Why this modus vivendi has developed given Russia’s close ties to Syria and Iran is not all that clear but it is known that Russia has tried to cultivate ties with Israel and actually values it as a stabilizing force in the Middle East. It is also known that Russia has some serious differences with both countries, particularly with Iran and its pursuit of a nuclear capacity.
But now it appears the geopolitical fallout from Russia’s invasion of the Ukraine may unravel the relationship. Whereas former Prime Minister Naftali Bennett took a diplomatic middle path and was very cautious about Israel’s role in the newly emergent Western lineup against Russia – he even offered to mediate between Russia and Ukraine – Yair Lapid, his interim successor, has been more full-throated in his criticism of Russia.

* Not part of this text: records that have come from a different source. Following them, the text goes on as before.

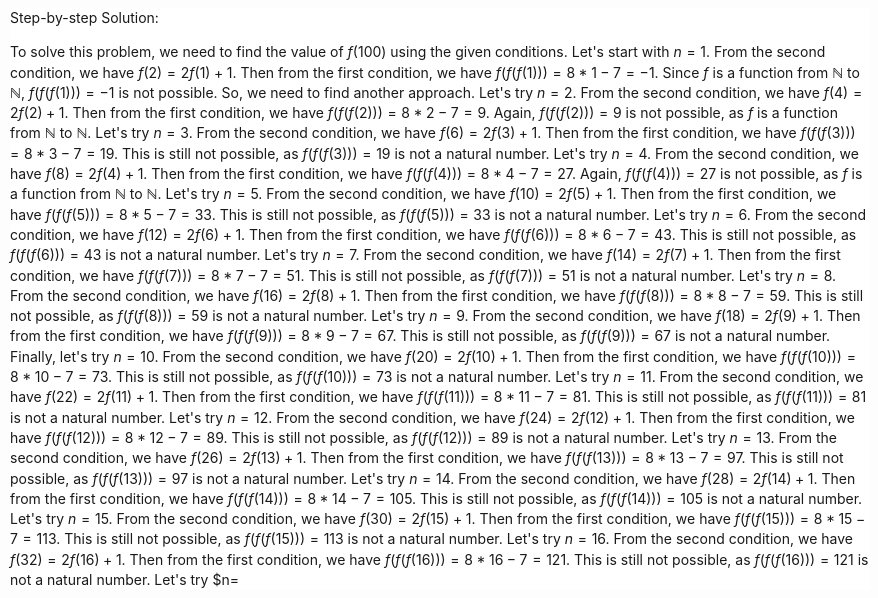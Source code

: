 Step-by-step Solution:


To solve this problem, we need to find the value of $f(100)$ using the given conditions.
Let's start with $n=1$. From the second condition, we have $f(2) = 2f(1) + 1$.
Then from the first condition, we have $f(f(f(1))) = 8*1 - 7 = -1$.
Since $f$ is a function from $\mathbb{N}$ to $\mathbb{N}$, $f(f(f(1))) = -1$ is not possible. So, we need to find another approach.
Let's try $n=2$. From the second condition, we have $f(4) = 2f(2) + 1$.
Then from the first condition, we have $f(f(f(2))) = 8*2 - 7 = 9$.
Again, $f(f(f(2))) = 9$ is not possible, as $f$ is a function from $\mathbb{N}$ to $\mathbb{N}$.
Let's try $n=3$. From the second condition, we have $f(6) = 2f(3) + 1$.
Then from the first condition, we have $f(f(f(3))) = 8*3 - 7 = 19$.
This is still not possible, as $f(f(f(3))) = 19$ is not a natural number.
Let's try $n=4$. From the second condition, we have $f(8) = 2f(4) + 1$.
Then from the first condition, we have $f(f(f(4))) = 8*4 - 7 = 27$.
Again, $f(f(f(4))) = 27$ is not possible, as $f$ is a function from $\mathbb{N}$ to $\mathbb{N}$.
Let's try $n=5$. From the second condition, we have $f(10) = 2f(5) + 1$.
Then from the first condition, we have $f(f(f(5))) = 8*5 - 7 = 33$.
This is still not possible, as $f(f(f(5))) = 33$ is not a natural number.
Let's try $n=6$. From the second condition, we have $f(12) = 2f(6) + 1$.
Then from the first condition, we have $f(f(f(6))) = 8*6 - 7 = 43$.
This is still not possible, as $f(f(f(6))) = 43$ is not a natural number.
Let's try $n=7$. From the second condition, we have $f(14) = 2f(7) + 1$.
Then from the first condition, we have $f(f(f(7))) = 8*7 - 7 = 51$.
This is still not possible, as $f(f(f(7))) = 51$ is not a natural number.
Let's try $n=8$. From the second condition, we have $f(16) = 2f(8) + 1$.
Then from the first condition, we have $f(f(f(8))) = 8*8 - 7 = 59$.
This is still not possible, as $f(f(f(8))) = 59$ is not a natural number.
Let's try $n=9$. From the second condition, we have $f(18) = 2f(9) + 1$.
Then from the first condition, we have $f(f(f(9))) = 8*9 - 7 = 67$.
This is still not possible, as $f(f(f(9))) = 67$ is not a natural number.
Finally, let's try $n=10$. From the second condition, we have $f(20) = 2f(10) + 1$.
Then from the first condition, we have $f(f(f(10))) = 8*10 - 7 = 73$.
This is still not possible, as $f(f(f(10))) = 73$ is not a natural number.
Let's try $n=11$. From the second condition, we have $f(22) = 2f(11) + 1$.
Then from the first condition, we have $f(f(f(11))) = 8*11 - 7 = 81$.
This is still not possible, as $f(f(f(11))) = 81$ is not a natural number.
Let's try $n=12$. From the second condition, we have $f(24) = 2f(12) + 1$.
Then from the first condition, we have $f(f(f(12))) = 8*12 - 7 = 89$.
This is still not possible, as $f(f(f(12))) = 89$ is not a natural number.
Let's try $n=13$. From the second condition, we have $f(26) = 2f(13) + 1$.
Then from the first condition, we have $f(f(f(13))) = 8*13 - 7 = 97$.
This is still not possible, as $f(f(f(13))) = 97$ is not a natural number.
Let's try $n=14$. From the second condition, we have $f(28) = 2f(14) + 1$.
Then from the first condition, we have $f(f(f(14))) = 8*14 - 7 = 105$.
This is still not possible, as $f(f(f(14))) = 105$ is not a natural number.
Let's try $n=15$. From the second condition, we have $f(30) = 2f(15) + 1$.
Then from the first condition, we have $f(f(f(15))) = 8*15 - 7 = 113$.
This is still not possible, as $f(f(f(15))) = 113$ is not a natural number.
Let's try $n=16$. From the second condition, we have $f(32) = 2f(16) + 1$.
Then from the first condition, we have $f(f(f(16))) = 8*16 - 7 = 121$.
This is still not possible, as $f(f(f(16))) = 121$ is not a natural number.
Let's try $n=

So, President Putin’s trip last week to Teheran – Turkish President Tayyip Erdogen also attended – and similar efforts to garner international support for countering the Western moves took on added meaning for Israel. This is especially so in the light of the recent, apparent Russian plan to end the roles of several Russian-Jewish organizations, including the Jewish Agency in Russia, which handles emigration to Israel.
The organizations have been told that they may soon be designated foreign agents and will no longer be permitted to operate in Russia.
Also, until recently while Russia hadn’t intervened after Israeli strikes in Syria it has generally criticized them, albeit relatively mildly. However, Russia was more sharply critical after the most recent strike on Damascus International Airport than it had been.
To be sure, according to the Jerusalem Post, Russia understands that Israel will not stop air strikes in Syria because they are vital to its national security and Russia hardly needs a confrontation with Israel while still engaged in a difficult war with Ukraine. Nevertheless, Iran could also force one on the Russians as a condition of its support against the new Western alignment.
Time will soon tell whether the picking and choosing triggered by the Russian invasion of Ukraine will upend Israel’s delicate relationship with Russia on the Golan. We hope that Putin already appreciates that Israel is the rising economic and technological star in town and is also not Russia’s adversary regardless of its relationship with the United States.